───── EXERCISE MATERIALS
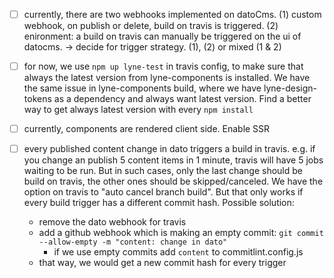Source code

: - [ ] currently, there are two webhooks implemented on datoCms.
  (1) custom webhook, on publish or delete, build on travis is triggered.
  (2) enironment: a build on travis can manually be triggered on the ui of datocms.
  -> decide for trigger strategy. (1), (2) or mixed (1 & 2)

- [ ] for now, we use `npm up lyne-test` in travis config, to make sure that always the latest version from lyne-components is installed. We have the same issue in lyne-components build, where we have lyne-design-tokens as a dependency and always want latest version. Find a better way to get always latest version with every `npm install`

- [ ] currently, components are rendered client side. Enable SSR

- [ ] every published content change in dato triggers a build in travis. e.g. if you change an publish 5 content items in 1 minute, travis will have 5 jobs waiting to be run. But in such cases, only the last change should be build on travis, the other ones should be skipped/canceled. We have the option on travis to "auto cancel branch build". But that only works if every build trigger has a different commit hash. Possible solution:
  - remove the dato webhook for travis
  - add a github webhook which is making an empty commit: `git commit --allow-empty -m "content: change in dato"`
    - if we use empty commits add `content` to commitlint.config.js
  - that way, we would get a new commit hash for every trigger
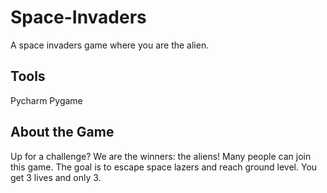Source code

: # Space-Invaders
A space invaders game where you are the alien.

## Tools
Pycharm 
Pygame

## About the Game
Up for a challenge? We are the winners: the aliens! Many people can join this game. The goal is to escape space lazers and reach ground level. You get 3 lives and only 3. 
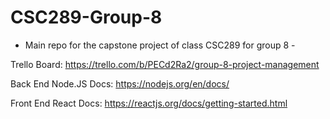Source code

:# CSC289-Group-8
- Main repo for the capstone project of class CSC289 for group 8 -

Trello Board: https://trello.com/b/PECd2Ra2/group-8-project-management

Back End
Node.JS Docs: https://nodejs.org/en/docs/

Front End
React Docs: https://reactjs.org/docs/getting-started.html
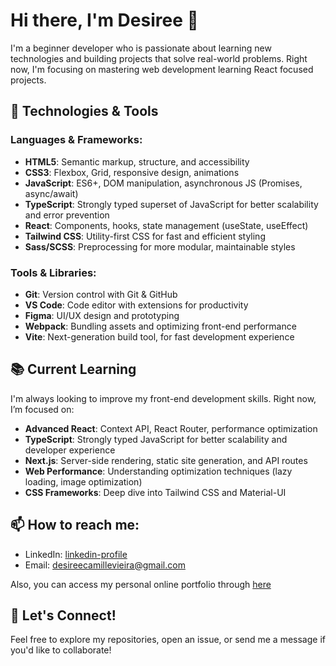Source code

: # Hi there, I'm Desiree 👋

I'm a beginner developer who is passionate about learning new technologies and building projects that solve real-world problems. Right now, I'm focusing on mastering web development learning React focused projects.

## 🚀 Technologies & Tools

### Languages & Frameworks:
- **HTML5**: Semantic markup, structure, and accessibility
- **CSS3**: Flexbox, Grid, responsive design, animations
- **JavaScript**: ES6+, DOM manipulation, asynchronous JS (Promises, async/await)
- **TypeScript**: Strongly typed superset of JavaScript for better scalability and error prevention
- **React**: Components, hooks, state management (useState, useEffect)
- **Tailwind CSS**: Utility-first CSS for fast and efficient styling
- **Sass/SCSS**: Preprocessing for more modular, maintainable styles

### Tools & Libraries:
- **Git**: Version control with Git & GitHub
- **VS Code**: Code editor with extensions for productivity
- **Figma**: UI/UX design and prototyping
- **Webpack**: Bundling assets and optimizing front-end performance
- **Vite**: Next-generation build tool, for fast development experience


## 📚 Current Learning

I'm always looking to improve my front-end development skills. Right now, I’m focused on:

- **Advanced React**: Context API, React Router, performance optimization
- **TypeScript**: Strongly typed JavaScript for better scalability and developer experience
- **Next.js**: Server-side rendering, static site generation, and API routes
- **Web Performance**: Understanding optimization techniques (lazy loading, image optimization)
- **CSS Frameworks**: Deep dive into Tailwind CSS and Material-UI


## 📫 How to reach me:
- LinkedIn: [linkedin-profile](https://www.linkedin.com/in/desir%C3%A8e-camille-v-possiedi-71bb12161/)
- Email: [desireecamillevieira@gmail.com](mailto:desireecamillevieira@gmail.com)

Also, you can access my personal online portfolio through [here](https://my-project-seven-gules.vercel.app/)

## 🤝 Let's Connect!
Feel free to explore my repositories, open an issue, or send me a message if you'd like to collaborate!


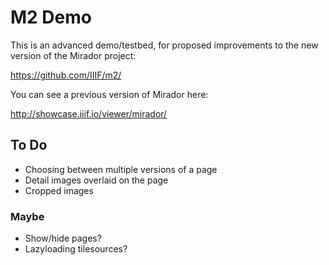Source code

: # M2 Demo

This is an advanced demo/testbed, for proposed improvements to the new version of the Mirador project:

https://github.com/IIIF/m2/

You can see a previous version of Mirador here:

http://showcase.iiif.io/viewer/mirador/

## To Do

* Choosing between multiple versions of a page
* Detail images overlaid on the page
* Cropped images

### Maybe

* Show/hide pages?
* Lazyloading tilesources?

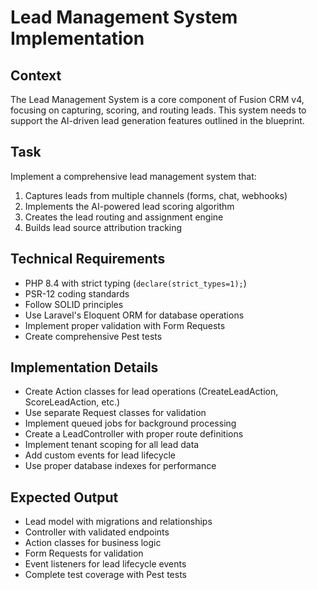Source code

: # Lead Management System Implementation

## Context
The Lead Management System is a core component of Fusion CRM v4, focusing on capturing, scoring, and routing leads. This system needs to support the AI-driven lead generation features outlined in the blueprint.

## Task
Implement a comprehensive lead management system that:

1. Captures leads from multiple channels (forms, chat, webhooks)
2. Implements the AI-powered lead scoring algorithm
3. Creates the lead routing and assignment engine
4. Builds lead source attribution tracking

## Technical Requirements
- PHP 8.4 with strict typing (`declare(strict_types=1);`)
- PSR-12 coding standards
- Follow SOLID principles
- Use Laravel's Eloquent ORM for database operations
- Implement proper validation with Form Requests
- Create comprehensive Pest tests

## Implementation Details
- Create Action classes for lead operations (CreateLeadAction, ScoreLeadAction, etc.)
- Use separate Request classes for validation
- Implement queued jobs for background processing
- Create a LeadController with proper route definitions
- Implement tenant scoping for all lead data
- Add custom events for lead lifecycle
- Use proper database indexes for performance

## Expected Output
- Lead model with migrations and relationships
- Controller with validated endpoints
- Action classes for business logic
- Form Requests for validation
- Event listeners for lead lifecycle events
- Complete test coverage with Pest tests
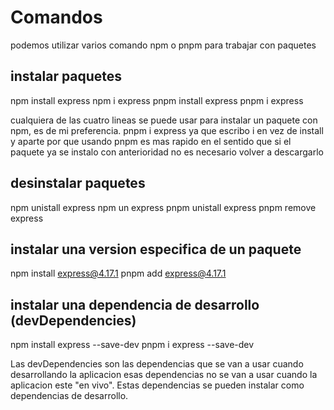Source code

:# Comandos

podemos utilizar varios comando
npm o pnpm para trabajar con paquetes

## instalar paquetes

npm install express
npm i express
pnpm install express
pnpm i express

cualquiera de las cuatro lineas se puede usar
para instalar un paquete con npm, es de mi
preferencia.
pnpm i express
ya que escribo i en vez de install y aparte
por que usando pnpm es mas rapido en el sentido
que si el paquete ya se instalo con anterioridad
no es necesario volver a descargarlo

## desinstalar paquetes

npm unistall express
npm un express
pnpm unistall express
pnpm remove express

## instalar una version especifica de un paquete

npm install express@4.17.1
pnpm add express@4.17.1

## instalar una dependencia de desarrollo (devDependencies)

npm install express --save-dev
pnpm i express --save-dev

Las devDependencies son las dependencias que se
van a usar cuando desarrollando la aplicacion
esas dependencias no se van a usar cuando la
aplicacion este "en vivo". Estas dependencias
se pueden instalar como dependencias de desarrollo.
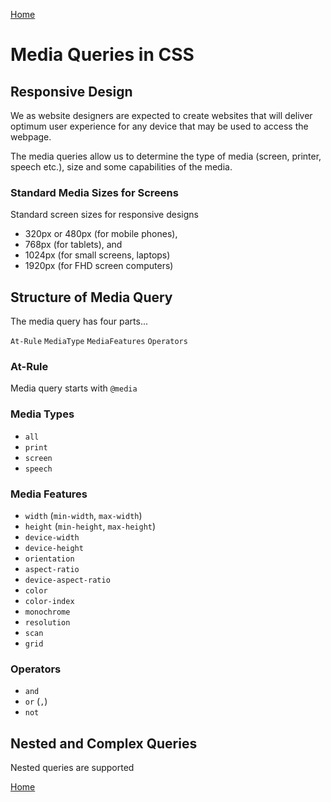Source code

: [Home](./readme.md) 

# Media Queries in CSS

## Responsive Design

We as website designers are expected to create websites that will deliver optimum user experience for any device that may be used to access the webpage.

The media queries allow us to determine the type of media (screen, printer, speech etc.), size and some capabilities of the media.


### Standard Media Sizes for Screens

Standard screen sizes for responsive designs

* 320px or 480px (for mobile phones), 
* 768px (for tablets), and 
* 1024px (for small screens, laptops)
* 1920px (for FHD screen computers)


## Structure of Media Query

The media query has four parts...

`At-Rule` `MediaType` `MediaFeatures` `Operators`

### At-Rule

Media query starts with `@media`

### Media Types

* `all`
* `print`
* `screen`
* `speech`

### Media Features

* `width` (`min-width`, `max-width`)
* `height` (`min-height`, `max-height`)
* `device-width`
* `device-height`
* `orientation`
* `aspect-ratio`
* `device-aspect-ratio`
* `color`
* `color-index`
* `monochrome`
* `resolution`
* `scan`
* `grid`

### Operators

* `and`
* `or` (`,`)
* `not`


## Nested and Complex Queries

Nested queries are supported


[Home](./readme.md)
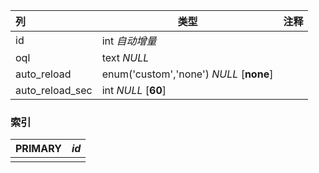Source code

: | 列              | 类型                                    | 注释 |
| :-------------- | --------------------------------------- | ---- |
| id              | int *自动增量*                          |      |
| oql             | text *NULL*                             |      |
| auto_reload     | enum('custom','none') *NULL* [**none**] |      |
| auto_reload_sec | int *NULL* [**60**]                     |      |

### 索引

| PRIMARY | *id* |
| :------ | ---- |
|         |      |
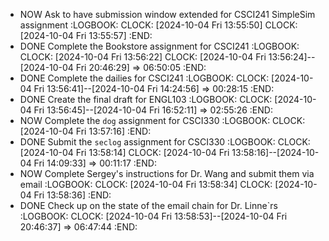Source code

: - NOW Ask to have submission window extended for CSCI241 SimpleSim assignment
  :LOGBOOK:
  CLOCK: [2024-10-04 Fri 13:55:50]
  CLOCK: [2024-10-04 Fri 13:55:57]
  :END:
- DONE Complete the Bookstore assignment for CSCI241
  :LOGBOOK:
  CLOCK: [2024-10-04 Fri 13:56:22]
  CLOCK: [2024-10-04 Fri 13:56:24]--[2024-10-04 Fri 20:46:29] =>  06:50:05
  :END:
- DONE Complete the dailies for CSCI241
  :LOGBOOK:
  CLOCK: [2024-10-04 Fri 13:56:41]--[2024-10-04 Fri 14:24:56] =>  00:28:15
  :END:
- DONE Create the final draft for ENGL103
  :LOGBOOK:
  CLOCK: [2024-10-04 Fri 13:56:45]--[2024-10-04 Fri 16:52:11] =>  02:55:26
  :END:
- NOW Complete the `dog` assignment for CSCI330
  :LOGBOOK:
  CLOCK: [2024-10-04 Fri 13:57:16]
  :END:
- DONE Submit the `seclog` assignment for CSCI330
  :LOGBOOK:
  CLOCK: [2024-10-04 Fri 13:58:14]
  CLOCK: [2024-10-04 Fri 13:58:16]--[2024-10-04 Fri 14:09:33] =>  00:11:17
  :END:
- NOW Complete Sergey's instructions for Dr. Wang and submit them via email
  :LOGBOOK:
  CLOCK: [2024-10-04 Fri 13:58:34]
  CLOCK: [2024-10-04 Fri 13:58:36]
  :END:
- DONE Check up on the state of the email chain for Dr. Linne`rs
  :LOGBOOK:
  CLOCK: [2024-10-04 Fri 13:58:53]--[2024-10-04 Fri 20:46:37] =>  06:47:44
  :END:
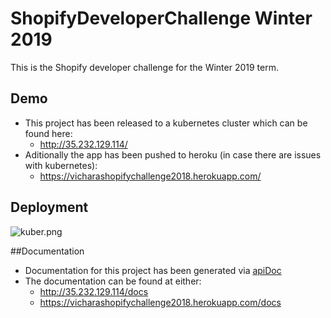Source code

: # ShopifyDeveloperChallenge Winter 2019

This is the Shopify developer challenge for the Winter 2019 term.

## Demo

*  This project has been released to a kubernetes cluster which can be found here: 
    * http://35.232.129.114/
* Aditionally the app has been pushed to heroku (in case there are issues with kubernetes):
    * https://vicharashopifychallenge2018.herokuapp.com/

## Deployment

![kuber.png](https://i.postimg.cc/zvzV0199/kuber.png)

##Documentation

* Documentation for this project has been generated via [apiDoc](http://apidocjs.com/)
* The documentation can be found at either:
    * http://35.232.129.114/docs
    * https://vicharashopifychallenge2018.herokuapp.com/docs
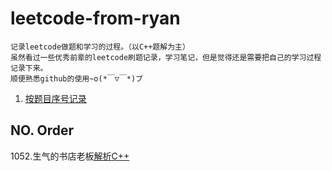 # leetcode-from-ryan

    记录leetcode做题和学习的过程。（以C++题解为主）
    虽然看过一些优秀前辈的leetcode刷题记录，学习笔记，但是觉得还是需要把自己的学习过程记录下来。
    顺便熟悉github的使用~o(*￣▽￣*)ブ

1. [按题目序号记录](https://github.com/RyanZxy/leetcode-from-ryan/blob/main/README.md#no-order) 

## NO. Order

1052.生气的书店老板[解析]()[C++](https://github.com/RyanZxy/leetcode-from-ryan/blob/main/C%2B%2B/1052.cpp)

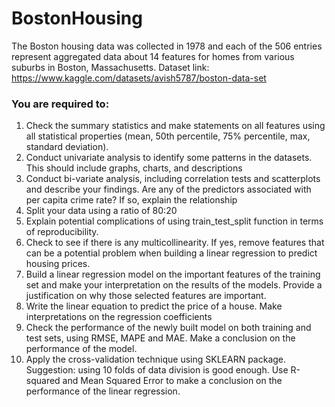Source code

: # BostonHousing
The Boston housing data was collected in 1978 and each of the 506 entries represent aggregated data about 14 features for homes from various suburbs in Boston, Massachusetts. Dataset link: https://www.kaggle.com/datasets/avish5787/boston-data-set

### You are required to:

1. Check the summary statistics and make statements on all features using all statistical properties (mean, 50th percentile, 75% percentile, max, standard deviation).
1. Conduct univariate analysis to identify some patterns in the datasets. This should include graphs, charts, and descriptions
1. Conduct bi-variate analysis, including correlation tests and scatterplots and describe your findings. Are any of the predictors associated with per capita crime rate? If so, explain the relationship
1. Split your data using a ratio of 80:20
1. Explain potential complications of using train_test_split function in terms of reproducibility.
1. Check to see if there is any multicollinearity. If yes, remove features that can be a potential problem when building a linear regression to predict housing prices.
1. Build a linear regression model on the important features of the training set and make your interpretation on the results of the models. Provide a justification on why those selected features are important.
1. Write the linear equation to predict the price of a house. Make interpretations on the regression coefficients
1. Check the performance of the newly built model on both training and test sets, using RMSE, MAPE and MAE. Make a conclusion on the performance of the model.
1. Apply the cross-validation technique using SKLEARN package. Suggestion: using 10 folds of data division is good enough. Use R-squared and Mean Squared Error to make a conclusion on the performance of the linear regression.
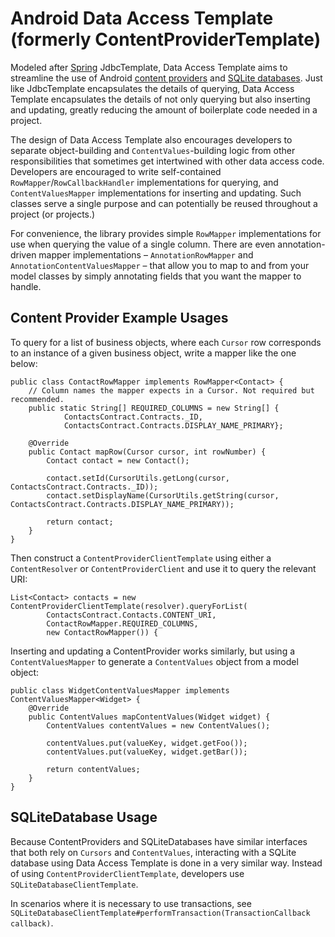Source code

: Android Data Access Template (formerly ContentProviderTemplate)
===============================================================


Modeled after [Spring](http://spring.io/) JdbcTemplate, Data Access Template aims to streamline the use of Android [content providers](http://developer.android.com/guide/topics/providers/content-providers.html) and [SQLite databases](https://developer.android.com/training/basics/data-storage/databases.html). Just like JdbcTemplate encapsulates the details of querying, Data Access Template encapsulates the details of not only querying but also inserting and updating, greatly reducing the amount of boilerplate code needed in a project.

The design of Data Access Template also encourages developers to separate object-building and `ContentValues`-building logic from other responsibilities that sometimes get intertwined with other data access code. Developers are encouraged to write self-contained `RowMapper`/`RowCallbackHandler` implementations for querying, and `ContentValuesMapper` implementations for inserting and updating. Such classes serve a single purpose and can potentially be reused throughout a project (or projects.)

For convenience, the library provides simple `RowMapper` implementations for use when querying the value of a single column. There are even annotation-driven mapper implementations – `AnnotationRowMapper` and `AnnotationContentValuesMapper` – that allow you to map to and from your model classes by simply annotating fields that you want the mapper to handle.

Content Provider Example Usages
-------------------------------

To query for a list of business objects, where each `Cursor` row corresponds to an instance of a given business object, write a mapper like the one below:

    public class ContactRowMapper implements RowMapper<Contact> {
        // Column names the mapper expects in a Cursor. Not required but recommended.
        public static String[] REQUIRED_COLUMNS = new String[] {
                ContactsContract.Contracts._ID,
                ContactsContract.Contracts.DISPLAY_NAME_PRIMARY};
        
        @Override
        public Contact mapRow(Cursor cursor, int rowNumber) {
            Contact contact = new Contact();
            
            contact.setId(CursorUtils.getLong(cursor, ContactsContract.Contracts._ID));
            contact.setDisplayName(CursorUtils.getString(cursor, ContactsContract.Contracts.DISPLAY_NAME_PRIMARY));
            
            return contact;
        }
    }

Then construct a `ContentProviderClientTemplate` using either a `ContentResolver` or `ContentProviderClient` and use it to query the relevant URI:

    List<Contact> contacts = new ContentProviderClientTemplate(resolver).queryForList(
            ContactsContract.Contacts.CONTENT_URI,
            ContactRowMapper.REQUIRED_COLUMNS,
            new ContactRowMapper()) {

Inserting and updating a ContentProvider works similarly, but using a `ContentValuesMapper` to generate a `ContentValues` object from a model object:

    public class WidgetContentValuesMapper implements ContentValuesMapper<Widget> {
        @Override
        public ContentValues mapContentValues(Widget widget) {
            ContentValues contentValues = new ContentValues();
            
            contentValues.put(valueKey, widget.getFoo());
            contentValues.put(valueKey, widget.getBar());
            
            return contentValues;
        }
    }

SQLiteDatabase Usage
--------------------

Because ContentProviders and SQLiteDatabases have similar interfaces that both rely on `Cursors` and `ContentValues`, interacting with a SQLite database using Data Access Template is done in a very similar way. Instead of using `ContentProviderClientTemplate`, developers use `SQLiteDatabaseClientTemplate`.

In scenarios where it is necessary to use transactions, see `SQLiteDatabaseClientTemplate#performTransaction(TransactionCallback callback)`.

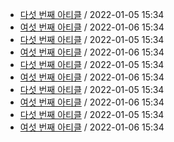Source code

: - [다섯 번째 아티클](/home/runner/work/newsletter_awesome_articles/newsletter_awesome_articles/archive/1/fifth.yaml) / 2022-01-05 15:34
- [여섯 번째 아티클](/home/runner/work/newsletter_awesome_articles/newsletter_awesome_articles/archive/1/sixth.yaml) / 2022-01-06 15:34
- [다섯 번째 아티클](/home/runner/work/newsletter_awesome_articles/newsletter_awesome_articles/archive/2/fifth.yaml) / 2022-01-05 15:34
- [여섯 번째 아티클](/home/runner/work/newsletter_awesome_articles/newsletter_awesome_articles/archive/2/sixth.yaml) / 2022-01-06 15:34
- [다섯 번째 아티클](archive/3/fifth.yaml) / 2022-01-05 15:34
- [여섯 번째 아티클](archive/3/sixth.yaml) / 2022-01-06 15:34
- [다섯 번째 아티클](//blob/archive/4/fifth.yaml) / 2022-01-05 15:34
- [여섯 번째 아티클](//blob/archive/4/sixth.yaml) / 2022-01-06 15:34
- [다섯 번째 아티클](//blob/archive/5/fifth.yaml) / 2022-01-05 15:34
- [여섯 번째 아티클](//blob/archive/5/sixth.yaml) / 2022-01-06 15:34
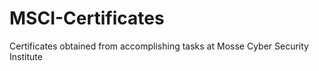 # MSCI-Certificates
Certificates obtained from accomplishing tasks at Mosse Cyber Security Institute
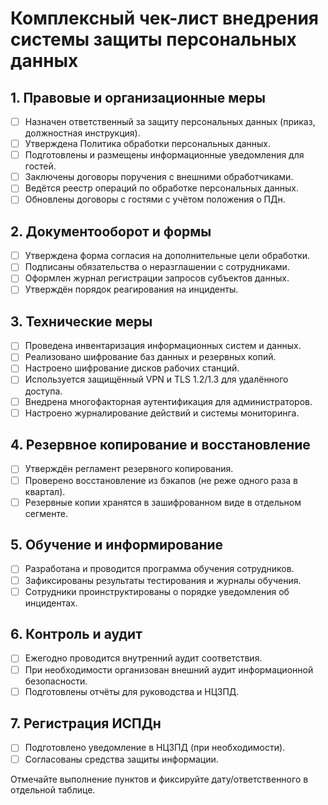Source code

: # Комплексный чек-лист внедрения системы защиты персональных данных

## 1. Правовые и организационные меры

- [ ] Назначен ответственный за защиту персональных данных (приказ, должностная инструкция).
- [ ] Утверждена Политика обработки персональных данных.
- [ ] Подготовлены и размещены информационные уведомления для гостей.
- [ ] Заключены договоры поручения с внешними обработчиками.
- [ ] Ведётся реестр операций по обработке персональных данных.
- [ ] Обновлены договоры с гостями с учётом положения о ПДн.

## 2. Документооборот и формы

- [ ] Утверждена форма согласия на дополнительные цели обработки.
- [ ] Подписаны обязательства о неразглашении с сотрудниками.
- [ ] Оформлен журнал регистрации запросов субъектов данных.
- [ ] Утверждён порядок реагирования на инциденты.

## 3. Технические меры

- [ ] Проведена инвентаризация информационных систем и данных.
- [ ] Реализовано шифрование баз данных и резервных копий.
- [ ] Настроено шифрование дисков рабочих станций.
- [ ] Используется защищённый VPN и TLS 1.2/1.3 для удалённого доступа.
- [ ] Внедрена многофакторная аутентификация для администраторов.
- [ ] Настроено журналирование действий и системы мониторинга.

## 4. Резервное копирование и восстановление

- [ ] Утверждён регламент резервного копирования.
- [ ] Проверено восстановление из бэкапов (не реже одного раза в квартал).
- [ ] Резервные копии хранятся в зашифрованном виде в отдельном сегменте.

## 5. Обучение и информирование

- [ ] Разработана и проводится программа обучения сотрудников.
- [ ] Зафиксированы результаты тестирования и журналы обучения.
- [ ] Сотрудники проинструктированы о порядке уведомления об инцидентах.

## 6. Контроль и аудит

- [ ] Ежегодно проводится внутренний аудит соответствия.
- [ ] При необходимости организован внешний аудит информационной безопасности.
- [ ] Подготовлены отчёты для руководства и НЦЗПД.

## 7. Регистрация ИСПДн

- [ ] Подготовлено уведомление в НЦЗПД (при необходимости).
- [ ] Согласованы средства защиты информации.

Отмечайте выполнение пунктов и фиксируйте дату/ответственного в отдельной таблице.
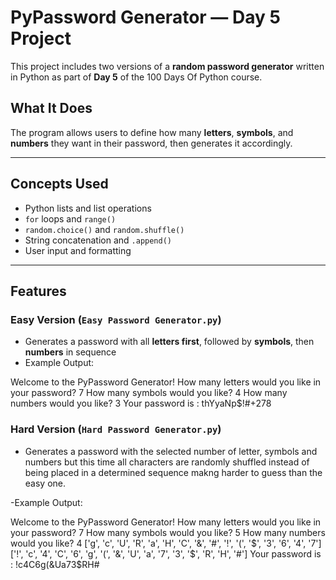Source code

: #  PyPassword Generator — Day 5 Project

This project includes two versions of a **random password generator** written in Python as part of **Day 5** of the 100 Days Of Python course.

## What It Does

The program allows users to define how many **letters**, **symbols**, and **numbers** they want in their password, then generates it accordingly.

---

##  Concepts Used

- Python lists and list operations
- `for` loops and `range()`
- `random.choice()` and `random.shuffle()`
- String concatenation and `.append()`
- User input and formatting

---

##  Features

###  Easy Version (`Easy Password Generator.py`)

- Generates a password with all **letters first**, followed by **symbols**, then **numbers** in sequence
- Example Output:

Welcome to the PyPassword Generator!
How many letters would you like in your password?
7
How many symbols would you like?
4
How many numbers would you like?
3
Your password is : thYyaNp$!#+278

### Hard Version (`Hard Password Generator.py`)

- Generates a password with the selected number of letter, symbols and numbers but this time all characters are randomly shuffled instead of being placed in a determined sequence makng harder to guess than the easy one.

-Example Output:

Welcome to the PyPassword Generator!
How many letters would you like in your password?
7
How many symbols would you like?
5
How many numbers would you like?
4
['g', 'c', 'U', 'R', 'a', 'H', 'C', '&', '#', '!', '(', '$', '3', '6', '4', '7']
['!', 'c', '4', 'C', '6', 'g', '(', '&', 'U', 'a', '7', '3', '$', 'R', 'H', '#']
Your password is : !c4C6g(&Ua73$RH#
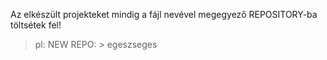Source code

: Az elkészült projekteket mindig a fájl nevével megegyező REPOSITORY-ba töltsétek fel! 
> pl: NEW REPO: > egeszseges
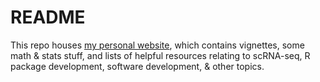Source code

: # README 

This repo houses [my personal website](https://jr-leary7.github.io/quarto-site/), which contains vignettes, some math & stats stuff, and lists of helpful resources relating to scRNA-seq, R package development, software development, & other topics. 
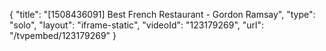 {
    "title": "[1508436091] Best French Restaurant - Gordon Ramsay",
    "type": "solo",
    "layout": "iframe-static",
    "videoId": "123179269",
    "url": "\/tvpembed\/123179269"
}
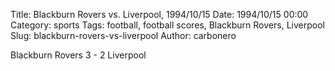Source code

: Title: Blackburn Rovers vs. Liverpool, 1994/10/15
Date: 1994/10/15 00:00
Category: sports
Tags: football, football scores, Blackburn Rovers, Liverpool
Slug: blackburn-rovers-vs-liverpool
Author: carbonero


Blackburn Rovers 3 - 2 Liverpool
──────────
* [WORK INSTRUCTION] Could you show every line of the listing that holds the string "static"?

* [OUTPUT FOR THIS EXERCISE]
- **Next.js**: Server-side rendering, static site generation, and API routes
        public static String[] REQUIRED_COLUMNS = new String[] {
    "layout": "iframe-static",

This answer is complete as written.